«Sean vuestras costumbres sin avaricia, contentos con lo que tenéis ahora, pues él dijo: “No te desamparare ni te dejare”» (Hebreos 13:5).
Muchas cosas necesarias acaban absorbiendo la vida de muchos: el trabajo, el IVI dinero, las compras… En algunos casos (los más graves), la persona actúa de forma compulsiva, obsesiva e irracional. Y más comúnmente está motivada por la ambición de ser más o de tener más. ¡Extraño fenómeno! Puede el humilde estar satisfecho con lo necesario, pero, si recibe mucho, desea acumular más. Sin duda es una tendencia arraigada en la naturaleza humana. El libro de los Hechos (2:44-45; 4:32) describe los primeros días del cristianismo cuando los fieles no decían ser suyo propio nada de lo que poseían, sino que tenían en común todas las cosas, vendían sus propiedades y sus bienes y compartían el beneficio de las ventas. Pero el relato bíblico no vuelve a hablar más de las cosas en común…

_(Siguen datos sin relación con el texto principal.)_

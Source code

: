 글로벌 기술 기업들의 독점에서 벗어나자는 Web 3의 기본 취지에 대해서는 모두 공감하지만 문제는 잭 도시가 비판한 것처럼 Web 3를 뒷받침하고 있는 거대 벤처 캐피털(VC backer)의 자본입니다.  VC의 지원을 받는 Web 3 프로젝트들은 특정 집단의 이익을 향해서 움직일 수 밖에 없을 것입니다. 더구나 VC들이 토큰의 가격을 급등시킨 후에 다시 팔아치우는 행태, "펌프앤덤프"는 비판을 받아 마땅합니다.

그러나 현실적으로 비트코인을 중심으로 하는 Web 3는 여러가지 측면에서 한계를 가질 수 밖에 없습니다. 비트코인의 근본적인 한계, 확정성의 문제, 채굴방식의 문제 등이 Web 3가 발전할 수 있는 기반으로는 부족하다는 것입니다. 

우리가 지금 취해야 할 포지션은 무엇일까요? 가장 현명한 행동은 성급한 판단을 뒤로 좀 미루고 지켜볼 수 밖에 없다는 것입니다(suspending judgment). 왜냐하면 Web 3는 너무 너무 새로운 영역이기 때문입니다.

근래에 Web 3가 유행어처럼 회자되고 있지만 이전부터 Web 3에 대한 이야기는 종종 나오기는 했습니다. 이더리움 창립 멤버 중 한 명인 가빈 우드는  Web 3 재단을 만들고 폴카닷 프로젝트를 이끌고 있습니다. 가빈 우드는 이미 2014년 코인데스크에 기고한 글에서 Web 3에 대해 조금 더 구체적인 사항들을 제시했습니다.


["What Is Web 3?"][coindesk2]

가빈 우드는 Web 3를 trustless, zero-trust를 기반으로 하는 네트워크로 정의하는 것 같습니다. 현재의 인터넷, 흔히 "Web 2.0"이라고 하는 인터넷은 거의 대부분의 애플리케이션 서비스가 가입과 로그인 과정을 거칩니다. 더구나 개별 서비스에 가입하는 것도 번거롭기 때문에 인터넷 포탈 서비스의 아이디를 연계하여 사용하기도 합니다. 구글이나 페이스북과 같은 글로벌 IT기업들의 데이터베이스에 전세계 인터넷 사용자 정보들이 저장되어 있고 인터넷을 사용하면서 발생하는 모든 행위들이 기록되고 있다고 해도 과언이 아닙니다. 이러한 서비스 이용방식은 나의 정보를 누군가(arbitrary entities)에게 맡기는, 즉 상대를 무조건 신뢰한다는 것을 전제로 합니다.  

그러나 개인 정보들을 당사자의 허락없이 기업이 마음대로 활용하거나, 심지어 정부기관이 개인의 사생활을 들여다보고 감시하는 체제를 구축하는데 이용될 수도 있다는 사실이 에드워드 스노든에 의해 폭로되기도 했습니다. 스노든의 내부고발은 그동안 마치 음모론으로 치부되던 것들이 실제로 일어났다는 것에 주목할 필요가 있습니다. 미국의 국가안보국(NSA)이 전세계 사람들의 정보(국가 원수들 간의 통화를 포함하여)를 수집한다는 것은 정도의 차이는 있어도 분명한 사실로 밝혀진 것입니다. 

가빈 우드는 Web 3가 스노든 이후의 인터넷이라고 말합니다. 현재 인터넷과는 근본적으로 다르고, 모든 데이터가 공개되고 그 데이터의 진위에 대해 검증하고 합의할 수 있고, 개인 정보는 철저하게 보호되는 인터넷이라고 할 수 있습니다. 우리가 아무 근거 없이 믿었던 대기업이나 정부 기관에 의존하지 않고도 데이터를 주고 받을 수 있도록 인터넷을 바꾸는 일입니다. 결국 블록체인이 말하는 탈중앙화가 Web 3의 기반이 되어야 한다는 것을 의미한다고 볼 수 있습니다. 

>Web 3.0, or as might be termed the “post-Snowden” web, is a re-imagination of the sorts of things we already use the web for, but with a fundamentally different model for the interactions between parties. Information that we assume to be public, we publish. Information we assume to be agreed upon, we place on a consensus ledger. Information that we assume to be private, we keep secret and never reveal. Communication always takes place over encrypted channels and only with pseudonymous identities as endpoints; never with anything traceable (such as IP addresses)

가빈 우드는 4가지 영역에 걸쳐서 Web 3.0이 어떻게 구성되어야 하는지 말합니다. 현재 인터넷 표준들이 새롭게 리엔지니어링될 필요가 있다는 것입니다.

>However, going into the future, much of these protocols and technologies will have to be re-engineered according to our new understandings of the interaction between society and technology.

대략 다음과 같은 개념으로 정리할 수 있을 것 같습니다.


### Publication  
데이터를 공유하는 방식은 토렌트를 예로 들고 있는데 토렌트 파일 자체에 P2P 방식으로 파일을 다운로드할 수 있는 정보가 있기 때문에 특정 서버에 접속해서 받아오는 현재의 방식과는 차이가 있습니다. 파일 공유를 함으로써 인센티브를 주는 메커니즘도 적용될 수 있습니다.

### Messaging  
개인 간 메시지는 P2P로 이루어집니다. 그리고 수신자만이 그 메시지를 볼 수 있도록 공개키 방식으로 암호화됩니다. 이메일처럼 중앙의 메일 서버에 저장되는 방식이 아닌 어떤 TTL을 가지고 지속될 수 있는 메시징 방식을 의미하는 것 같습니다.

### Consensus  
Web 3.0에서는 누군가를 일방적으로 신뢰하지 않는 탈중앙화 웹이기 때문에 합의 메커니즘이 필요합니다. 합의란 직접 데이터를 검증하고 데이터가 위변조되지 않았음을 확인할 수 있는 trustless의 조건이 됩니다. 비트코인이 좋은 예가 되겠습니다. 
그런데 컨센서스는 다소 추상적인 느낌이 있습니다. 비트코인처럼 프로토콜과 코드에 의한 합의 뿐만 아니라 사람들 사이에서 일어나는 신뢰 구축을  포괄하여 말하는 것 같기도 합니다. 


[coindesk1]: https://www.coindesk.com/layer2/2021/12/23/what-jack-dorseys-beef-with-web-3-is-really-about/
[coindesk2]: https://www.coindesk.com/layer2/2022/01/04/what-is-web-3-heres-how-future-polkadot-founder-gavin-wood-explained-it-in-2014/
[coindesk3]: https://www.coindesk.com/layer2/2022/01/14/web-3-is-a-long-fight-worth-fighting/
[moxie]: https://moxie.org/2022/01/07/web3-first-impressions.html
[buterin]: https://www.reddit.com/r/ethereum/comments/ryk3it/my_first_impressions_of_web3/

Y es que en el corazón humano hay semillas de egoísmo. Lo ilustra el escritor ruso León Tolstoi (1828-1910) en su cuento titulado «¿Cuánta tierra necesita un hombre?». Pahom busca asentarse en algún lugar donde pueda ser propietario y cosechar el fruto de la tierra. Acaba en una aldea rodeada de vastas extensiones de terrenos productivos y decide comprar uno. El jefe de la comunidad le aclara:
-Por mil rublos será tuya toda la tierra que puedas abarcar a pie durante un día. Solo hay una condición: si no regresas al punto de partida antes de ponerse el sol, pierdes el dinero y la tierra.
Pahom empieza muy de mañana a caminar deprisa para alcanzar la mayor porción de tierra posible. Al alejarse se hace cada vez más fértil y hermosa (o al menos, así le parece a él). Al mediodía piensa en hacer el giro de vuelta, pero decide seguir un poco más. Y luego más y más. Ya fatigado determina retornar. El camino de vuelta es muy largo y se hace dificilísimo por la fatiga acumulada. Pero Pahom, haciendo un esfuerzo sobrehumano, consigue alcanzar el punto de partida y cae desplomado. Cuando su sirviente llega corriendo a auxiliarlo, ve que la sangre le fluye de la boca y comprueba que Pahom está muerto. Con entereza, empuña la azada, cava una tumba y allí lo sepulta. Dos metros cuadrados de tierra fueron suficientes.
Oremos a Dios para que en nuestra vida las palabras del apóstol sean una realidad: que nuestras costumbres sean sin avaricia y estemos contentos con lo que tenemos ahora, pues el Señor promete no desampararnos.